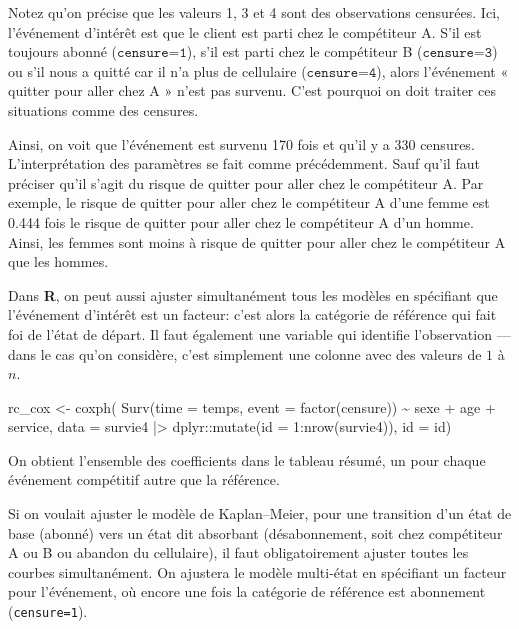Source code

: \documentclass[
  11pt,
  letterpaper,
]{scrbook}
\newenvironment{Shaded}{\begin{snugshade}}{\end{snugshade}}
\newcommand{\AttributeTok}[1]{\textcolor[rgb]{0.40,0.45,0.13}{#1}}
\newcommand{\DecValTok}[1]{\textcolor[rgb]{0.68,0.00,0.00}{#1}}
\newcommand{\FunctionTok}[1]{\textcolor[rgb]{0.28,0.35,0.67}{#1}}
\newcommand{\NormalTok}[1]{\textcolor[rgb]{0.00,0.23,0.31}{#1}}
\newcommand{\OtherTok}[1]{\textcolor[rgb]{0.00,0.23,0.31}{#1}}
\newcommand{\SpecialCharTok}[1]{\textcolor[rgb]{0.37,0.37,0.37}{#1}}
\theoremstyle{definition}
\theoremstyle{remark}
\begin{document}
Notez qu'on précise que les valeurs 1, 3 et 4 sont des observations
censurées. Ici, l'événement d'intérêt est que le client est parti chez
le compétiteur A. S'il est toujours abonné (\(\texttt{censure=1}\)),
s'il est parti chez le compétiteur B (\(\texttt{censure=3}\)) ou s'il
nous a quitté car il n'a plus de cellulaire (\(\texttt{censure=4}\)),
alors l'événement « quitter pour aller chez A » n'est pas survenu. C'est
pourquoi on doit traiter ces situations comme des censures.

Ainsi, on voit que l'événement est survenu 170 fois et qu'il y a 330
censures. L'interprétation des paramètres se fait comme précédemment.
Sauf qu'il faut préciser qu'il s'agit du risque de quitter pour aller
chez le compétiteur A. Par exemple, le risque de quitter pour aller chez
le compétiteur A d'une femme est 0.444 fois le risque de quitter pour
aller chez le compétiteur A d'un homme. Ainsi, les femmes sont moins à
risque de quitter pour aller chez le compétiteur A que les hommes.

Dans \textbf{R}, on peut aussi ajuster simultanément tous les modèles en
spécifiant que l'événement d'intérêt est un facteur: c'est alors la
catégorie de référence qui fait foi de l'état de départ. Il faut
également une variable qui identifie l'observation --- dans le cas qu'on
considère, c'est simplement une colonne avec des valeurs de \(1\) à
\(n\).

\begin{Shaded}
\begin{Highlighting}[]
\NormalTok{rc\_cox }\OtherTok{\textless{}{-}} \FunctionTok{coxph}\NormalTok{(}
  \FunctionTok{Surv}\NormalTok{(}\AttributeTok{time =}\NormalTok{ temps, }
       \AttributeTok{event =} \FunctionTok{factor}\NormalTok{(censure)) }\SpecialCharTok{\textasciitilde{}}\NormalTok{ sexe }\SpecialCharTok{+}\NormalTok{ age }\SpecialCharTok{+}\NormalTok{ service,}
  \AttributeTok{data =}\NormalTok{ survie4 }\SpecialCharTok{|\textgreater{}}
\NormalTok{    dplyr}\SpecialCharTok{::}\FunctionTok{mutate}\NormalTok{(}\AttributeTok{id =} \DecValTok{1}\SpecialCharTok{:}\FunctionTok{nrow}\NormalTok{(survie4)),}
  \AttributeTok{id =}\NormalTok{ id)}
\end{Highlighting}
\end{Shaded}

On obtient l'ensemble des coefficients dans le tableau résumé, un pour
chaque événement compétitif autre que la référence.

Si on voulait ajuster le modèle de Kaplan--Meier, pour une transition
d'un état de base (abonné) vers un état dit absorbant (désabonnement,
soit chez compétiteur A ou B ou abandon du cellulaire), il faut
obligatoirement ajuster toutes les courbes simultanément. On ajustera le
modèle multi-état en spécifiant un facteur pour l'événement, où encore
une fois la catégorie de référence est abonnement (\texttt{censure=1}).
\end{document}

§ §

No pictures belong in the copy. Transcribe every entry exactly.

Written response -
Source code

: \documentclass[
  11pt,
  letterpaper,
]{scrbook}
\newenvironment{Shaded}{\begin{snugshade}}{\end{snugshade}}
\newcommand{\AttributeTok}[1]{\textcolor[rgb]{0.40,0.45,0.13}{#1}}
\newcommand{\DecValTok}[1]{\textcolor[rgb]{0.68,0.00,0.00}{#1}}
\newcommand{\FunctionTok}[1]{\textcolor[rgb]{0.28,0.35,0.67}{#1}}
\newcommand{\NormalTok}[1]{\textcolor[rgb]{0.00,0.23,0.31}{#1}}
\newcommand{\OtherTok}[1]{\textcolor[rgb]{0.00,0.23,0.31}{#1}}
\newcommand{\SpecialCharTok}[1]{\textcolor[rgb]{0.37,0.37,0.37}{#1}}
\theoremstyle{definition}
\theoremstyle{remark}
\begin{document}
Notez qu'on précise que les valeurs 1, 3 et 4 sont des observations
censurées. Ici, l'événement d'intérêt est que le client est parti chez
le compétiteur A. S'il est toujours abonné (\(\texttt{censure=1}\)),
s'il est parti chez le compétiteur B (\(\texttt{censure=3}\)) ou s'il
nous a quitté car il n'a plus de cellulaire (\(\texttt{censure=4}\)),
alors l'événement « quitter pour aller chez A » n'est pas survenu. C'est
pourquoi on doit traiter ces situations comme des censures.

Ainsi, on voit que l'événement est survenu 170 fois et qu'il y a 330
censures. L'interprétation des paramètres se fait comme précédemment.
Sauf qu'il faut préciser qu'il s'agit du risque de quitter pour aller
chez le compétiteur A. Par exemple, le risque de quitter pour aller chez
le compétiteur A d'une femme est 0.444 fois le risque de quitter pour
aller chez le compétiteur A d'un homme. Ainsi, les femmes sont moins à
risque de quitter pour aller chez le compétiteur A que les hommes.

Dans \textbf{R}, on peut aussi ajuster simultanément tous les modèles en
spécifiant que l'événement d'intérêt est un facteur: c'est alors la
catégorie de référence qui fait foi de l'état de départ. Il faut
également une variable qui identifie l'observation --- dans le cas qu'on
considère, c'est simplement une colonne avec des valeurs de \(1\) à
\(n\).

\begin{Shaded}
\begin{Highlighting}[]
\NormalTok{rc\_cox }\OtherTok{\textless{}{-}} \FunctionTok{coxph}\NormalTok{(}
  \FunctionTok{Surv}\NormalTok{(}\AttributeTok{time =}\NormalTok{ temps, }
       \AttributeTok{event =} \FunctionTok{factor}\NormalTok{(censure)) }\SpecialCharTok{\textasciitilde{}}\NormalTok{ sexe }\SpecialCharTok{+}\NormalTok{ age }\SpecialCharTok{+}\NormalTok{ service,}
  \AttributeTok{data =}\NormalTok{ survie4 }\SpecialCharTok{|\textgreater{}}
\NormalTok{    dplyr}\SpecialCharTok{::}\FunctionTok{mutate}\NormalTok{(}\AttributeTok{id =} \DecValTok{1}\SpecialCharTok{:}\FunctionTok{nrow}\NormalTok{(survie4)),}
  \AttributeTok{id =}\NormalTok{ id)}
\end{Highlighting}
\end{Shaded}

On obtient l'ensemble des coefficients dans le tableau résumé, un pour
chaque événement compétitif autre que la référence.

Si on voulait ajuster le modèle de Kaplan--Meier, pour une transition
d'un état de base (abonné) vers un état dit absorbant (désabonnement,
soit chez compétiteur A ou B ou abandon du cellulaire), il faut
obligatoirement ajuster toutes les courbes simultanément. On ajustera le
modèle multi-état en spécifiant un facteur pour l'événement, où encore
une fois la catégorie de référence est abonnement (\texttt{censure=1}).
\end{document}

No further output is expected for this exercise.